Given a 6x6 non-PSD correlation matrix, do you want to construct a PSD correlation matrix with a sub-matrix (say, 4x4) fixed? If so, I don't think any methods in the literature help you achieve this.
 
User avatar
drmwc1
Posts: 7
Joined: November 23rd, 2015, 5:28 pm

Best method for finding nearest positive semidefinite correlation matrix for large matrices with judgment embedded

November 24th, 2015, 3:02 pm

There is an algorithm that lets you choose a weighting, and gets the nearest correlation matrix allowing for the weighting.
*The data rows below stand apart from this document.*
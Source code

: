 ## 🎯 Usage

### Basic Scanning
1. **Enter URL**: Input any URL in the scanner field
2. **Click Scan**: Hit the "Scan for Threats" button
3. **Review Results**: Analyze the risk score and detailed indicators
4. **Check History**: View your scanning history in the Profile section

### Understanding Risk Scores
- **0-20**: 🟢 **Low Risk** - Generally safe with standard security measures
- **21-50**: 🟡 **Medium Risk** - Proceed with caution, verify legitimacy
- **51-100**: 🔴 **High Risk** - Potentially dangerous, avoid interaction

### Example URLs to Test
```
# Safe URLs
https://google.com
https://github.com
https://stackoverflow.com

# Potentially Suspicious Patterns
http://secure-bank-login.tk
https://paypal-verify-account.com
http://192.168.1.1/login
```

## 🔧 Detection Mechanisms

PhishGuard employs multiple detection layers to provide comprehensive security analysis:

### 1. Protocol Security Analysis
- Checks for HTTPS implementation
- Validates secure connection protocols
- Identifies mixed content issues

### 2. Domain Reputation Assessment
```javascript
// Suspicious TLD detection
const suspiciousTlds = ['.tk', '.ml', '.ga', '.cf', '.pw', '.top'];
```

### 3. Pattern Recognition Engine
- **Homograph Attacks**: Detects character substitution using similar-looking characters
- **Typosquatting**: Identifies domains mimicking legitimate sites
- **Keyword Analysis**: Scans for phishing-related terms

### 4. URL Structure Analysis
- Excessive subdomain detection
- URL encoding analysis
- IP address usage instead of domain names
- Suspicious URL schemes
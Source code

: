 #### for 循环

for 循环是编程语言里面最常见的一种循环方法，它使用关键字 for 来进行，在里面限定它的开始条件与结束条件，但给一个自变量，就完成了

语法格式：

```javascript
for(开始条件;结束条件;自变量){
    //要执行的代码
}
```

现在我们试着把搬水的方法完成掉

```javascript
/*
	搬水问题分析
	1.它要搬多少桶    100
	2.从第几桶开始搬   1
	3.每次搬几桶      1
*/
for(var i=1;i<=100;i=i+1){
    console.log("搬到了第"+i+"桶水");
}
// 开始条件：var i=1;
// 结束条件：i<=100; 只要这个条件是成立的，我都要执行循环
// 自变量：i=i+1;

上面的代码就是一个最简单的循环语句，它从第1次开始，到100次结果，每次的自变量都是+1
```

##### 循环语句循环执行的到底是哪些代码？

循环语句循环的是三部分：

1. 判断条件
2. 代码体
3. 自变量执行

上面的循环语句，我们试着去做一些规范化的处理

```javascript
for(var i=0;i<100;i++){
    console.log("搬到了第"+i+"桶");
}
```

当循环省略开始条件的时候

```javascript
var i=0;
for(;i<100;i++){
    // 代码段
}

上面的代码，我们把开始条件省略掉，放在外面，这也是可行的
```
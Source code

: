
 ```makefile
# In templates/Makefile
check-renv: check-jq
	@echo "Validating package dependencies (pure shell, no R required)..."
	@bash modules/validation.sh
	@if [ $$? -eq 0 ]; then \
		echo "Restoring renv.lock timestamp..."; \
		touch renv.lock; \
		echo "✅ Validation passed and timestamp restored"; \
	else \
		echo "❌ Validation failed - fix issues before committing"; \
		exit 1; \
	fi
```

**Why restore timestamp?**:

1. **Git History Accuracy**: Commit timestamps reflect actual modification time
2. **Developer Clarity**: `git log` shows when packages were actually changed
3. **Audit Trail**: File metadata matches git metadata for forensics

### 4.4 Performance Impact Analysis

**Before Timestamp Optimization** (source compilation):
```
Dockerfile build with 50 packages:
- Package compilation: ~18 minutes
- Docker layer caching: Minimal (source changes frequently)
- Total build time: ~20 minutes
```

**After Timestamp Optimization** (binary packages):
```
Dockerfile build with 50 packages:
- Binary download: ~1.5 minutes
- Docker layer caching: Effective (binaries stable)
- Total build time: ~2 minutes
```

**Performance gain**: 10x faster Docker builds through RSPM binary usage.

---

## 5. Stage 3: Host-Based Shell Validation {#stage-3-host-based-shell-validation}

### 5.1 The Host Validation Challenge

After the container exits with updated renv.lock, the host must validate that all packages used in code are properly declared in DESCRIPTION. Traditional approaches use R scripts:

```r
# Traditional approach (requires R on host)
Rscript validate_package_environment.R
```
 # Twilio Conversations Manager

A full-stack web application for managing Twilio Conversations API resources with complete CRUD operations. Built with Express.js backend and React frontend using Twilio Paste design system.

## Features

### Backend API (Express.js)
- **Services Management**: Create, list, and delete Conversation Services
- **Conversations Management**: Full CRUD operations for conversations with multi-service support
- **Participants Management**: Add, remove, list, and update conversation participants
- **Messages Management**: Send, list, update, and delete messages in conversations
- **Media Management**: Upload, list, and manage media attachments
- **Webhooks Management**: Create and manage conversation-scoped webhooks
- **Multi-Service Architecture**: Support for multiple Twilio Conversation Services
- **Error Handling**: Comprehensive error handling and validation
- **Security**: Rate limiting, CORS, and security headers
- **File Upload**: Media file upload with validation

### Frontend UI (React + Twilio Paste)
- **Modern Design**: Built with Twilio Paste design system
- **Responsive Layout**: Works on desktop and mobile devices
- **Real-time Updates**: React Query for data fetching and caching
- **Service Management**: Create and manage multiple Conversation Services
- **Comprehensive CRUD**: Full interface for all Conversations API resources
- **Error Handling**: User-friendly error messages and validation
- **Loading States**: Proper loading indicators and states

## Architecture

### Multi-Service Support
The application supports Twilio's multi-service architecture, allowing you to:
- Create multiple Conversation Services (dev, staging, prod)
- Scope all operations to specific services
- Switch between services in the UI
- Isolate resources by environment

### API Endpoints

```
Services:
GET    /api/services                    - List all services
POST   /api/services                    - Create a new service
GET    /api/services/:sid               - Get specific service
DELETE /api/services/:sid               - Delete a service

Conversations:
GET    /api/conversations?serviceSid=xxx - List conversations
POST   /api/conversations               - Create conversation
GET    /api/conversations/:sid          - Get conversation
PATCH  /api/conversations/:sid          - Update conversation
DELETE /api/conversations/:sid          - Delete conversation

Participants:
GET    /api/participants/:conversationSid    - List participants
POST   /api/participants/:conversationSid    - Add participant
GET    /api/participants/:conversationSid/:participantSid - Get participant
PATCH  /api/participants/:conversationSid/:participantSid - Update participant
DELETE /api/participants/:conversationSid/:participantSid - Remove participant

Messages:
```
The weighting matrix needs to be PSD. Here is the paper: http://eprints.ma.man.ac.uk/232/01/cove ... 006_70.pdf
Last edited by drmwc1 on November 23rd, 2015, 11:00 pm, edited 1 time in total.
 
User avatar
Church
Topic Author
Posts: 0
Joined: September 4th, 2007, 10:27 am

Best method for finding nearest positive semidefinite correlation matrix for large matrices with judgment embedded

December 4th, 2015, 3:10 pm

Thanks for your responses.@ drmwc1: Yes, I have tried that, but it introduces an additional PSD problem (of the weights), it doesn't really work well.@ londoner: no, it more like an 70x70 matrix where for example 50 correlations are fixed.Anyone experience with the method of Qi and Sun in 'A quadratically convergent Newton method for computing the nearest correlation matrix'?
 
User avatar
londoner
Posts: 1
Joined: January 28th, 2008, 2:52 am

Best method for finding nearest positive semidefinite correlation matrix for large matrices with judgment embedded

December 4th, 2015, 3:21 pm

Can you arrange the 50 fixed correlations so that the top left corner of the correlation matrix is positive definite? If you can do that, you can apply optimization algorithms such that the top left corner of the matrix is fixed. That should solve your problem.
 
User avatar
drmwc1
Posts: 7
Joined: November 23rd, 2015, 5:28 pm

Best method for finding nearest positive semidefinite correlation matrix for large matrices with judgment embedded

January 6th, 2016, 2:27 pm

You could just re-order tor get the correlations you want fixed to be in the top left corner; then if necessary reorder again back to the original order.NAG algorithm G02an seems to do the trick in this case: http://www.nag.co.uk/IndustryArticles/n ... mk25.pdfIf G is the original matrix, and A is the top-left bit we want fixed, the algorithm minimises alpha s.t. alpha * (A 0 // 0 I) + (1-alpha)*G is psd.
Last edited by drmwc1 on January 5th, 2016, 11:00 pm, edited 1 time in total.
 
User avatar
Orbit
Posts: 36
Joined: October 14th, 2003, 5:34 pm

Best method for finding nearest positive semidefinite correlation matrix for large matrices with judgment embedded

January 6th, 2016, 3:35 pm

Church:Higham's "near" calculation, as suggested by drmwc1 works for me. (Write it in MATLAB, it can execute in about a heartbeat.)IMHO, there is no reason to be trying to fight with a 100x100 or 70x70 correlation matrix. There is something wrong with your problem setup. I think a corr matrix that big is extremely unstable.